:: INFORMATION SUPPLIED ::
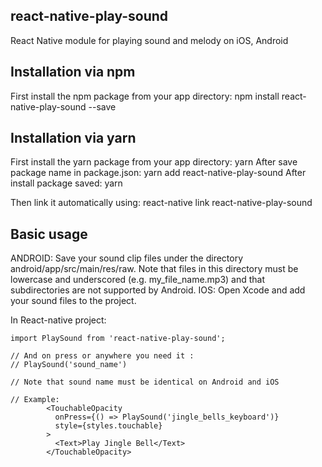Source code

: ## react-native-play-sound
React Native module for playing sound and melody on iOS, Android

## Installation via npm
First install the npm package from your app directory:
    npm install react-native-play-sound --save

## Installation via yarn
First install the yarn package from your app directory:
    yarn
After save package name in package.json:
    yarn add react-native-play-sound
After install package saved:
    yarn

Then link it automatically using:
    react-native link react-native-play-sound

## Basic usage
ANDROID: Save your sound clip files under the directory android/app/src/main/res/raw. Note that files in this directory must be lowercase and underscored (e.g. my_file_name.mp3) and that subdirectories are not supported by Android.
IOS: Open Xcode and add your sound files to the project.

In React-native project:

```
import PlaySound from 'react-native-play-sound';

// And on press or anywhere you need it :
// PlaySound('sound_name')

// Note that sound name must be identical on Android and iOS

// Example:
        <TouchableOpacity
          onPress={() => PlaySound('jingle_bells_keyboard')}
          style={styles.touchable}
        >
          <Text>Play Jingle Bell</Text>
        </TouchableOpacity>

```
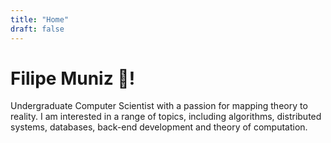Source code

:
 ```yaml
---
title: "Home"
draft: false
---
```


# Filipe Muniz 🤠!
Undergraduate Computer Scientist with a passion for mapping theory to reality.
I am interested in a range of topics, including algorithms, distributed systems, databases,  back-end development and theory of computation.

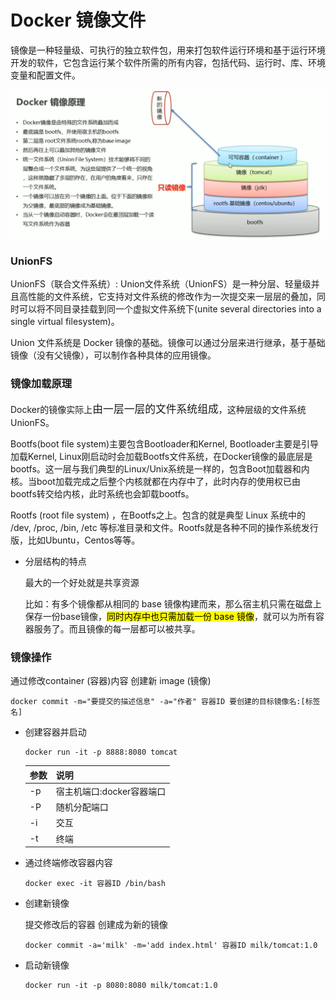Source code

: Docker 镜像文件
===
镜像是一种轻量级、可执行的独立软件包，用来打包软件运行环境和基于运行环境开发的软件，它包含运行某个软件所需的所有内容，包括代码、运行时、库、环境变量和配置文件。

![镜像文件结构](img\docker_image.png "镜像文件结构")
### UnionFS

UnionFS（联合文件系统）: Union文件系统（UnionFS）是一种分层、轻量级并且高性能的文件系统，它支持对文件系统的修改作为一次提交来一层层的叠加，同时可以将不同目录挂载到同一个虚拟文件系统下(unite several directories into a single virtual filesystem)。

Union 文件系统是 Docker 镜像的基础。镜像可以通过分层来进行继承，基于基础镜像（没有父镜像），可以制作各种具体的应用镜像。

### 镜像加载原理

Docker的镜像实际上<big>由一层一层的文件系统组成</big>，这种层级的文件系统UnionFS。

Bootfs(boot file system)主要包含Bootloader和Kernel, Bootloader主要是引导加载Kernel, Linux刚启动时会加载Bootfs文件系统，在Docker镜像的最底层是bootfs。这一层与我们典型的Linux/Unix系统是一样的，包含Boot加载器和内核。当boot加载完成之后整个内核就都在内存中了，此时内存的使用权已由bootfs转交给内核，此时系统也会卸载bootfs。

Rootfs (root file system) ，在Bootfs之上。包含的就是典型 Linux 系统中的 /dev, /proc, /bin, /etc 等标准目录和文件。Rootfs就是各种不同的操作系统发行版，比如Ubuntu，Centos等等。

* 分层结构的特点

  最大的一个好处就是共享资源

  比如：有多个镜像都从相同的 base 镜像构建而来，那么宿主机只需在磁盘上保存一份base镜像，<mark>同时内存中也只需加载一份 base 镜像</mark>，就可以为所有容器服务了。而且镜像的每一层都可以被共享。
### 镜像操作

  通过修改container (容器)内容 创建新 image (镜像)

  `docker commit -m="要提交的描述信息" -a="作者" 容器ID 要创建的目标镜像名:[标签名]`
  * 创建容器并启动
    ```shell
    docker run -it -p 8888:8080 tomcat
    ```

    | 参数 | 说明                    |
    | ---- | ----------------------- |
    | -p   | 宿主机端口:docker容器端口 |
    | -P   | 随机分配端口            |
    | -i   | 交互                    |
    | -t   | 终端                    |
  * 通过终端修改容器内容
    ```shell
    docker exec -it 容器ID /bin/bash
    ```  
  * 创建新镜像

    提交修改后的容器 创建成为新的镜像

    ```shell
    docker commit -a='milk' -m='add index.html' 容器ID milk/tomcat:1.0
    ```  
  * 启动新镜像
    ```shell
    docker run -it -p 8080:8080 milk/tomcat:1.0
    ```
:::
:: INFORMATION SUPPLIED ::
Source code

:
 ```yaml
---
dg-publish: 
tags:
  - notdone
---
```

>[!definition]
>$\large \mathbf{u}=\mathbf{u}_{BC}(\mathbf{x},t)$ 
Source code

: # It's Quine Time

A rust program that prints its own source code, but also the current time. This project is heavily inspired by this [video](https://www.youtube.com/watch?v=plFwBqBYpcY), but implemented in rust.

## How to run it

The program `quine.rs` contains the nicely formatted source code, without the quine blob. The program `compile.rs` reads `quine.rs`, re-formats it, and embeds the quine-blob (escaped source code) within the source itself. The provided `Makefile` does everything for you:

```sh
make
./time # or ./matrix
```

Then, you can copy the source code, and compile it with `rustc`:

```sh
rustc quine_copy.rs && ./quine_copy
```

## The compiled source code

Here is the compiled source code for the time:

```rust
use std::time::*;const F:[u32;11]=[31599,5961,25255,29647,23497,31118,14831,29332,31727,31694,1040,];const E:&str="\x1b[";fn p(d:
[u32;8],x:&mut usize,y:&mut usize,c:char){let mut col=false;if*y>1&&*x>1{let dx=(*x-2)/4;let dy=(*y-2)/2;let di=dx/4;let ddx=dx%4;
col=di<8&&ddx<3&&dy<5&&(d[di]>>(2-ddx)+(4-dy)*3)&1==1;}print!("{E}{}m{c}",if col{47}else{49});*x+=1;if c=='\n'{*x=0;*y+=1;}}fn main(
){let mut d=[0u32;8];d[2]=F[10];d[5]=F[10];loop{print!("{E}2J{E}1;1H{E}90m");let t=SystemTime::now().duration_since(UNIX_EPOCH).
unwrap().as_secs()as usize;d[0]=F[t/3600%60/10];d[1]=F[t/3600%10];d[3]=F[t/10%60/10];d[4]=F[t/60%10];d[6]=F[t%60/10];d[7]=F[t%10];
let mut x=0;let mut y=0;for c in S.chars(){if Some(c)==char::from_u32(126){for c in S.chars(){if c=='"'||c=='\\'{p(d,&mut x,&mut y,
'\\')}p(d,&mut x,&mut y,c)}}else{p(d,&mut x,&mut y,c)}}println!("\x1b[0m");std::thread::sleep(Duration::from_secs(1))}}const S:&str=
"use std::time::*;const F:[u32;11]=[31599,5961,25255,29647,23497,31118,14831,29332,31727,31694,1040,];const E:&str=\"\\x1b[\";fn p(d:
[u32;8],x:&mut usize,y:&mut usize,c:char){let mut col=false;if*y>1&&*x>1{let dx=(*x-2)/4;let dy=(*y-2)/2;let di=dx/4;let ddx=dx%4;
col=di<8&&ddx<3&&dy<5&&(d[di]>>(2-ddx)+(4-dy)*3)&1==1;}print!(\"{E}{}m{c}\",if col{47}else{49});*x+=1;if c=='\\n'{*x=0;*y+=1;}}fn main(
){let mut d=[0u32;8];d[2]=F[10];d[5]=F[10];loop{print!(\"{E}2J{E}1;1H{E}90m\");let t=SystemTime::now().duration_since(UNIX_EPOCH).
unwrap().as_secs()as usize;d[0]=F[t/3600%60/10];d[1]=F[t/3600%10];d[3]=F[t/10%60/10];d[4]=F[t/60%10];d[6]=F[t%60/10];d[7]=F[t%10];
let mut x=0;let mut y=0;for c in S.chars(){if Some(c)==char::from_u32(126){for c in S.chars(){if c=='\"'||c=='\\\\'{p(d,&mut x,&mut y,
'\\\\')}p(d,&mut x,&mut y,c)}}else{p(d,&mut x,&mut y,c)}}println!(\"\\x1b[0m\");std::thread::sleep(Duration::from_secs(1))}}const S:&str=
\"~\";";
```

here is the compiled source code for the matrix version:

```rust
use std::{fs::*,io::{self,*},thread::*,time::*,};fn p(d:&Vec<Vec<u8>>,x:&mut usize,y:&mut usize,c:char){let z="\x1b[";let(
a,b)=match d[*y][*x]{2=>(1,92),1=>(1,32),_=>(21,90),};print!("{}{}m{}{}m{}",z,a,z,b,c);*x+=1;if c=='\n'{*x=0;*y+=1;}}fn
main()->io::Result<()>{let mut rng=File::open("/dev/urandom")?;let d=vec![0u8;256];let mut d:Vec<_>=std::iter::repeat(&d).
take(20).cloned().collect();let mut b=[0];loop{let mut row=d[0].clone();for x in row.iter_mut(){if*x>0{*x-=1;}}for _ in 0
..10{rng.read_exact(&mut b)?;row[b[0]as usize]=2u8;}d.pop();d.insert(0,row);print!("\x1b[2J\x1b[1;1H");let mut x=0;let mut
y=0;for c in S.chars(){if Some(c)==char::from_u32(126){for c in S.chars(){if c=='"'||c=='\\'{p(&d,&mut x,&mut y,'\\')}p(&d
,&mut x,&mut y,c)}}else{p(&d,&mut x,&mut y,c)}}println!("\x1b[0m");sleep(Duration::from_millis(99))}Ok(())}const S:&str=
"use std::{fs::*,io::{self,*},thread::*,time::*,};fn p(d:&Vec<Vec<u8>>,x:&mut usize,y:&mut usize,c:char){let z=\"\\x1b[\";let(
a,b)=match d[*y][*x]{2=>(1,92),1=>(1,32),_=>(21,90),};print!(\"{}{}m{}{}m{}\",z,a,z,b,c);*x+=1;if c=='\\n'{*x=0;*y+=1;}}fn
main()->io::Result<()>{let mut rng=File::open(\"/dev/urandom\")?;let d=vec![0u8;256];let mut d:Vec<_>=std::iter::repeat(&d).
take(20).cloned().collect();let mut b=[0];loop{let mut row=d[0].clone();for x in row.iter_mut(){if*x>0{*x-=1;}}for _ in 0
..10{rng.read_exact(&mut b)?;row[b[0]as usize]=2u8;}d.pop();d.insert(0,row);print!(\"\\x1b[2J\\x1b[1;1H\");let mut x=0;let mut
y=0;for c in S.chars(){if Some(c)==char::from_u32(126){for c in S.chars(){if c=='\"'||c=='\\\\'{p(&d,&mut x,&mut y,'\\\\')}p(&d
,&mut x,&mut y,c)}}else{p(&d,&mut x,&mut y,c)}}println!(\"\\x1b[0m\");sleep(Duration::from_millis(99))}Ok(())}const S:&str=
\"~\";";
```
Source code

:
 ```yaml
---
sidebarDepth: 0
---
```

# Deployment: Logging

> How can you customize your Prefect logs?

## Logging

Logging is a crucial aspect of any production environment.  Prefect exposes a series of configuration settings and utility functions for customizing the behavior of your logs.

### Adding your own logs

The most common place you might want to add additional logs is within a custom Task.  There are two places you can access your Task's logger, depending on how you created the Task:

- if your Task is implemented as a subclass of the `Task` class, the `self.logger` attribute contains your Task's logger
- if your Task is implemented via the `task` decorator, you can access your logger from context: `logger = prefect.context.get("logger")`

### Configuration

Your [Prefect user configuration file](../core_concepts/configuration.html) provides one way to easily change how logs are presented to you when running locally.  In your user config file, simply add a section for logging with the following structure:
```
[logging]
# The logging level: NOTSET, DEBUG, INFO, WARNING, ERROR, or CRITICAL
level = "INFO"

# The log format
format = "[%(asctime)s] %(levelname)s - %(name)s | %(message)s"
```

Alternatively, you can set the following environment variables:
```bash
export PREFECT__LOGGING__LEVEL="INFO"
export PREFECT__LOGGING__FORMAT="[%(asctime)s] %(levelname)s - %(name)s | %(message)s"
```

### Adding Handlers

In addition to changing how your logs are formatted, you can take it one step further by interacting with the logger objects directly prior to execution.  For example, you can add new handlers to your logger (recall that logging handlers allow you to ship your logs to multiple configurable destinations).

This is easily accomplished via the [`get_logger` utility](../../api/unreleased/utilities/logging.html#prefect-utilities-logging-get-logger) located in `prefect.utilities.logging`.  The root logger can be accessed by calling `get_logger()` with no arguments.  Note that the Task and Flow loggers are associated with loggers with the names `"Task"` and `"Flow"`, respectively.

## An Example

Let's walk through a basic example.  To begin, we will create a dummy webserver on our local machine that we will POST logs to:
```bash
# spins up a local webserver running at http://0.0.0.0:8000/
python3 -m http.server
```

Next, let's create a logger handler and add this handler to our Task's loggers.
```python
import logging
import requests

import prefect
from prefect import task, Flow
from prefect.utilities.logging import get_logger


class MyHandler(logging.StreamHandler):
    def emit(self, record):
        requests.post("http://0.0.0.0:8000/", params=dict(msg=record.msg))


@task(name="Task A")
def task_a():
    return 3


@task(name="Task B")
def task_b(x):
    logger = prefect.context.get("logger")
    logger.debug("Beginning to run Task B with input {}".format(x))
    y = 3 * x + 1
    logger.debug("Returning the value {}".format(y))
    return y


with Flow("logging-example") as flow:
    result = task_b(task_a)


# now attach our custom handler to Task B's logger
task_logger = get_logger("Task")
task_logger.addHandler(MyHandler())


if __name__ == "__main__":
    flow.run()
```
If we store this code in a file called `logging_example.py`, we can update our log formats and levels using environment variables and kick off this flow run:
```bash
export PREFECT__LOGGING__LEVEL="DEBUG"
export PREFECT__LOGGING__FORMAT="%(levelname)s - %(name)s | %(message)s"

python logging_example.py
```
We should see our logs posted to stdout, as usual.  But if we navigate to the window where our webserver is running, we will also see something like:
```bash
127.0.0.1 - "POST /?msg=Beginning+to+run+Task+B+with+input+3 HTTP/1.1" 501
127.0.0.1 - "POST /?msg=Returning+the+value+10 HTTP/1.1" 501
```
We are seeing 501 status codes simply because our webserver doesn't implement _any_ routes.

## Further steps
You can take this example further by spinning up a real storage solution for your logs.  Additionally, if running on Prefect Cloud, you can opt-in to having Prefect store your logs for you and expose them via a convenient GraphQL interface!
:::
* **EXERCISE REQUIREMENTS**
What are the lines, exactly as written above, from the line with "We are seeing" to the line with "You can take this", both included? Output only those.

* **YOUR SOLUTION**
We are seeing 501 status codes simply because our webserver doesn't implement _any_ routes.

## Further steps
You can take this example further by spinning up a real storage solution for your logs.  Additionally, if running on Prefect Cloud, you can opt-in to having Prefect store your logs for you and expose them via a convenient GraphQL interface!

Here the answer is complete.